There is little doubt that Stuart Townend is one of our more gifted writers of worship music at present. His masterpiece thus far is probably ‘In Christ Alone’, which succeeds in offering a full and striking re-telling of the narrative of salvation in four stanzas (I also like his ‘From the Squalor of a Borrowed Stable’, in a similar vein, and unjustly unknown, in my opinion). One phrase in the lyric, however, has achieved a certain level of controversy, and become something of a touchstone in popular-level debates over penal substitution. As almost always in these debates, I end up convinced that both sides are equally wrong.

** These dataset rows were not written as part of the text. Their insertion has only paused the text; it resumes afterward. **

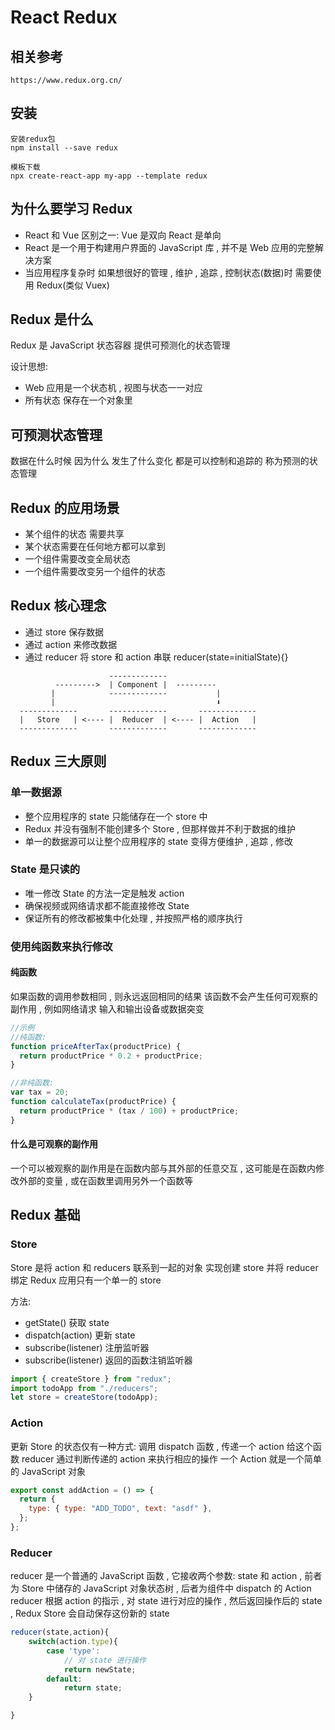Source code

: # React Redux

## 相关参考

```
https://www.redux.org.cn/
```

## 安装

```
安装redux包
npm install --save redux

模板下载
npx create-react-app my-app --template redux
```

## 为什么要学习 Redux

- React 和 Vue 区别之一: Vue 是双向 React 是单向
- React 是一个用于构建用户界面的 JavaScript 库 , 并不是 Web 应用的完整解决方案
- 当应用程序复杂时 如果想很好的管理 , 维护 , 追踪 , 控制状态(数据)时 需要使用 Redux(类似 Vuex)

## Redux 是什么

Redux 是 JavaScript 状态容器 提供可预测化的状态管理

设计思想:

- Web 应用是一个状态机 , 视图与状态一一对应
- 所有状态 保存在一个对象里

## 可预测状态管理

数据在什么时候 因为什么 发生了什么变化 都是可以控制和追踪的 称为预测的状态管理

## Redux 的应用场景

- 某个组件的状态 需要共享
- 某个状态需要在任何地方都可以拿到
- 一个组件需要改变全局状态
- 一个组件需要改变另一个组件的状态

## Redux 核心理念

- 通过 store 保存数据
- 通过 action 来修改数据
- 通过 reducer 将 store 和 action 串联 reducer(state=initialState){}

```
                      -------------
          --------->  | Component |  ---------
         |            -------------           |
         |                                    ⬇
  -------------       -------------       -------------
  |   Store   | <---- |  Reducer  | <---- |  Action   |
  -------------       -------------       -------------

```

## Redux 三大原则

### 单一数据源

- 整个应用程序的 state 只能储存在一个 store 中
- Redux 并没有强制不能创建多个 Store , 但那样做并不利于数据的维护
- 单一的数据源可以让整个应用程序的 state 变得方便维护 , 追踪 , 修改

### State 是只读的

- 唯一修改 State 的方法一定是触发 action
- 确保视频或网络请求都不能直接修改 State
- 保证所有的修改都被集中化处理 , 并按照严格的顺序执行

### 使用纯函数来执行修改

#### 纯函数

如果函数的调用参数相同 , 则永远返回相同的结果
该函数不会产生任何可观察的副作用 , 例如网络请求 输入和输出设备或数据突变

```js
//示例
//纯函数:
function priceAfterTax(productPrice) {
  return productPrice * 0.2 + productPrice;
}

//非纯函数:
var tax = 20;
function calculateTax(productPrice) {
  return productPrice * (tax / 100) + productPrice;
}
```

#### 什么是可观察的副作用

一个可以被观察的副作用是在函数内部与其外部的任意交互 , 这可能是在函数内修改外部的变量 , 或在函数里调用另外一个函数等

## Redux 基础

### Store

Store 是将 action 和 reducers 联系到一起的对象 实现创建 store 并将 reducer 绑定
Redux 应用只有一个单一的 store

方法:

- getState() 获取 state
- dispatch(action) 更新 state
- subscribe(listener) 注册监听器
- subscribe(listener) 返回的函数注销监听器

```js
import { createStore } from "redux";
import todoApp from "./reducers";
let store = createStore(todoApp);
```

### Action

更新 Store 的状态仅有一种方式: 调用 dispatch 函数 , 传递一个 action 给这个函数
reducer 通过判断传递的 action 来执行相应的操作
一个 Action 就是一个简单的 JavaScript 对象

```js
export const addAction = () => {
  return {
    type: { type: "ADD_TODO", text: "asdf" },
  };
};
```

### Reducer

reducer 是一个普通的 JavaScript 函数 , 它接收两个参数: state 和 action , 前者为 Store 中储存的 JavaScript 对象状态树 , 后者为组件中 dispatch 的 Action
reducer 根据 action 的指示 , 对 state 进行对应的操作 , 然后返回操作后的 state , Redux Store 会自动保存这份新的 state

```js
reducer(state,action){
    switch(action.type){
        case 'type':
            // 对 state 进行操作
            return newState;
        default:
            return state;
    }

}
```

‘And on that cross as Jesus died / The wrath of God was satisfied’. Now, it seems to me that theology needs some concept of divine wrath, whatever that might look like – it’s a rather too common biblical motif to be merely swept under the carpet. ‘Satisfaction’ is a less immediately biblical term (the underlying Lt terms satisfactio, &c. occur about three times in the Vulgate, but never in a sense to do with the atonement, as far as I can see), and of course a little controversial just now. And so a debate arose, was this line appropriate, or not, and the battle-lines seemed to be clear: if you supported penal substitution, this was a clear and lucid expression of the gospel, if you didn’t, this was a dangerous distortion.

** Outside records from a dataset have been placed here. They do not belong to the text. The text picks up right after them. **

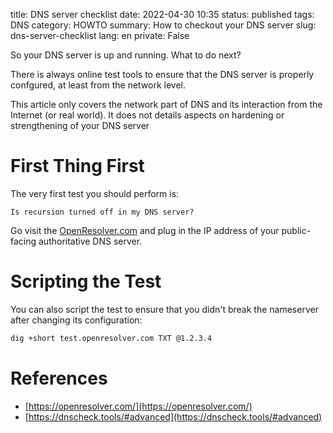 title: DNS server checklist
date: 2022-04-30 10:35
status: published
tags: DNS
category: HOWTO
summary: How to checkout your DNS server
slug: dns-server-checklist
lang: en
private: False

So your DNS server is up and running.  What to do next?

There is always online test tools to ensure that the DNS server
is properly confgured, at least from the network level.

This article only covers the network part of DNS and its interaction
from the Internet (or real world).  It does not details aspects 
on hardening or strengthening of your DNS server 

# First Thing First

The very first test you should perform is:

    Is recursion turned off in my DNS server?

Go visit the [OpenResolver.com](https://openresolver.com/) and plug in 
the IP address of your public-facing authoritative DNS server.


# Scripting the Test

You can also script the test to ensure that you didn't break the
nameserver after changing its configuration:

```bash
dig +short test.openresolver.com TXT @1.2.3.4
```



# References

* [https://openresolver.com/](https://openresolver.com/)
* [https://dnscheck.tools/#advanced](https://dnscheck.tools/#advanced)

But … surely the primary problem with this line is not theology, but grammar? If I had any idea what it meant, I could come to a theological judgement about it, but as written, it verges on nonsense. I can see no meaning of the two words ‘wrath’ and ‘satisfy’ that allows them to be combined like this – and that is not a theological judgement, it is a grammatical one, informed by nothing more (and nothing less) than the OED.
To ‘satisfy,’ I discover there, has several meanings. They cluster around the sense of an obligation being fulfilled. Thus, in atonement theology, we speak of Christ making satisfaction in terms of paying a debt, or suffering a required penalty, and so justice is satisfied. ‘Wrath,’ however, cannot be construed as an obligation; it is an attitude. As such, wrath might be appeased or averted or mollified or changed – the former pair being more theologically interesting than the latter pair – it cannot be satisfied in any meaningful sense of that term.

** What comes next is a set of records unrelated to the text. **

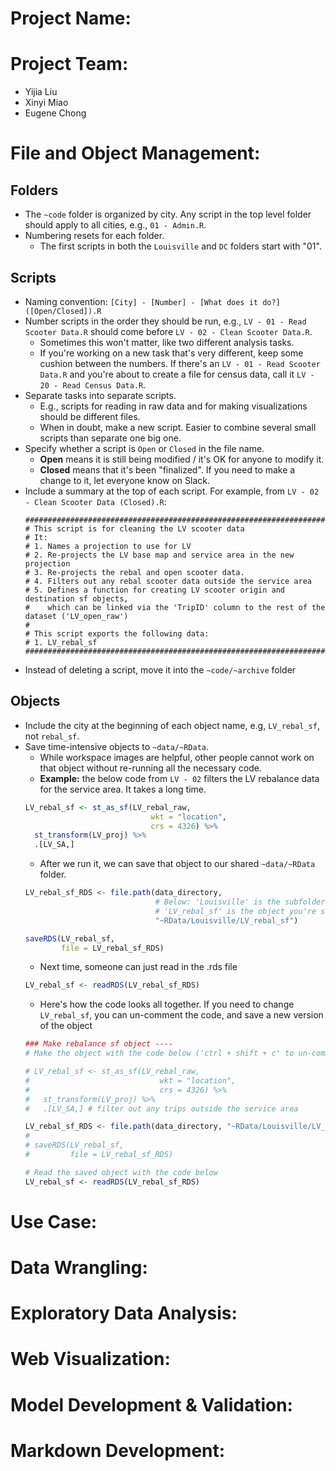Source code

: # Project Name:


# Project Team:

* Yijia Liu
* Xinyi Miao
* Eugene Chong

# File and Object Management:

## Folders

* The `~code` folder is organized by city. Any script in the top level folder should apply to all cities, e.g., `01 - Admin.R`.
* Numbering resets for each folder.
  * The first scripts in both the `Louisville` and `DC` folders start with "01".

## Scripts

* Naming convention: `[City] - [Number] - [What does it do?] ([Open/Closed]).R`
* Number scripts in the order they should be run, e.g., `LV - 01 - Read Scooter Data.R` should come before `LV - 02 - Clean Scooter Data.R`.
  * Sometimes this won't matter, like two different analysis tasks.
  * If you're working on a new task that's very different, keep some cushion between the numbers. If there's an `LV - 01 - Read Scooter Data.R` and you're about to create a file for census data, call it `LV - 20 - Read Census Data.R`.
* Separate tasks into separate scripts.
  * E.g., scripts for reading in raw data and for making visualizations should be different files.
  * When in doubt, make a new script. Easier to combine several small scripts than separate one big one.
* Specify whether a script is `Open` or `Closed` in the file name. 
  * **Open** means it is still being modified / it's OK for anyone to modify it.
  * **Closed** means that it's been "finalized". If you need to make a change to it, let everyone know on Slack.
* Include a summary at the top of each script.  For example, from `LV - 02 - Clean Scooter Data (Closed).R`:
  ```
  ##########################################################################
  # This script is for cleaning the LV scooter data
  # It:
  # 1. Names a projection to use for LV
  # 2. Re-projects the LV base map and service area in the new projection
  # 3. Re-projects the rebal and open scooter data.
  # 4. Filters out any rebal scooter data outside the service area
  # 5. Defines a function for creating LV scooter origin and destination sf objects, 
  #    which can be linked via the 'TripID' column to the rest of the dataset ('LV_open_raw')
  #
  # This script exports the following data:
  # 1. LV_rebal_sf
  ##########################################################################
  ```
* Instead of deleting a script, move it into the `~code/~archive` folder

## Objects

* Include the city at the beginning of each object name, e.g, `LV_rebal_sf`, not `rebal_sf`.
* Save time-intensive objects to `~data/~RData`.
  * While workspace images are helpful, other people cannot work on that object without re-running all the necessary code.
  * **Example:** the below code from `LV - 02` filters the LV rebalance data for the service area. It takes a long time.
  ```r
  LV_rebal_sf <- st_as_sf(LV_rebal_raw,
                              wkt = "location",
                              crs = 4326) %>%
    st_transform(LV_proj) %>%
    .[LV_SA,]
  ```
  * After we run it, we can save that object to our shared `~data/~RData` folder.
  ```r
  LV_rebal_sf_RDS <- file.path(data_directory, 
                               # Below: 'Louisville' is the subfolder. 
                               # 'LV_rebal_sf' is the object you're saving
                               "~RData/Louisville/LV_rebal_sf") 
  
  saveRDS(LV_rebal_sf,
          file = LV_rebal_sf_RDS)
  ```
  * Next time, someone can just read in the .rds file
  ```r
  LV_rebal_sf <- readRDS(LV_rebal_sf_RDS)
  ```
  * Here's how the code looks all together. If you need to change `LV_rebal_sf`, you can un-comment the code, and save a new version of the object
  ```r
  ### Make rebalance sf object ----
  # Make the object with the code below ('ctrl + shift + c' to un-comment multiple lines at once)
  
  # LV_rebal_sf <- st_as_sf(LV_rebal_raw,
  #                             wkt = "location",
  #                             crs = 4326) %>% 
  #   st_transform(LV_proj) %>% 
  #   .[LV_SA,] # filter out any trips outside the service area
  
  LV_rebal_sf_RDS <- file.path(data_directory, "~RData/Louisville/LV_rebal_sf")
  # 
  # saveRDS(LV_rebal_sf,
  #         file = LV_rebal_sf_RDS)
  
  # Read the saved object with the code below
  LV_rebal_sf <- readRDS(LV_rebal_sf_RDS)
  ```

# Use Case:

# Data Wrangling:

# Exploratory Data Analysis:

# Web Visualization:

# Model Development & Validation:

# Markdown Development:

Of course, we might claim with sense ‘At the cross, God’s justice was satisfied, and so God’s wrath was averted.’ That may or may not be good theology, but it at least means something. But ‘wrath’ cannot be ‘satisfied,’ if the two words retain any recongisable meaning.
This does not make ‘In Christ Alone’ a bad song – it remains quite excellent in my view, with a problem in one line. (Compare ‘Rock of Ages’: Toplady wrote ‘When my eye-strings break in death’ in the third staza; various editors have tried to find a better version, recognising that the high standard of poetry exhibited elsewhere in the hymn dips on this line; it remains a truly great hymn.) As with ‘Rock of Ages’, the various attempts to rewrite the hymn have found no happy solution (I hear that Tom Wright suggested ‘The love of God is satisfied,’ which is a concept I can just about make sense of, and am completely horrified by: somewhere near the heart of the gospel is the conviction that God’s love is never satisfied!) However, I think the debate, and the misconstrual of the line, on both sides of it, is indicative of a common and unhelpful entanglement in recent evangelical discussions over the atonement.
It seems to me clear that belief in God’s wrath, and belief in penal substitution, are logically distinct ideas, with no mutual entailment. This simple point has been missed on both sides of the debate, and much confusion has arisen as a result. God may be full of wrath towards sinners until atonement is made, but that atonement be made in a hundred non-penal ways. More strikingly, attitudes of wrath have no place in a law-court. Judges are not called to be angry with offenders, but to dispense impartial justice. If we narrate the atonement in penal terms, it is actually rather important to bracket or exclude God’s wrath for the story to make sense – but I’ve written about this elsewhere, in a couple of published defences of penal substitution.
Of course, it happens that most people who choose to narrate the atonement in penal substitutionary terms also choose to emphasise an account of God’s wrath; there is, however, no logical entailment here: the two ideas are seperable, and arguably push in different directions.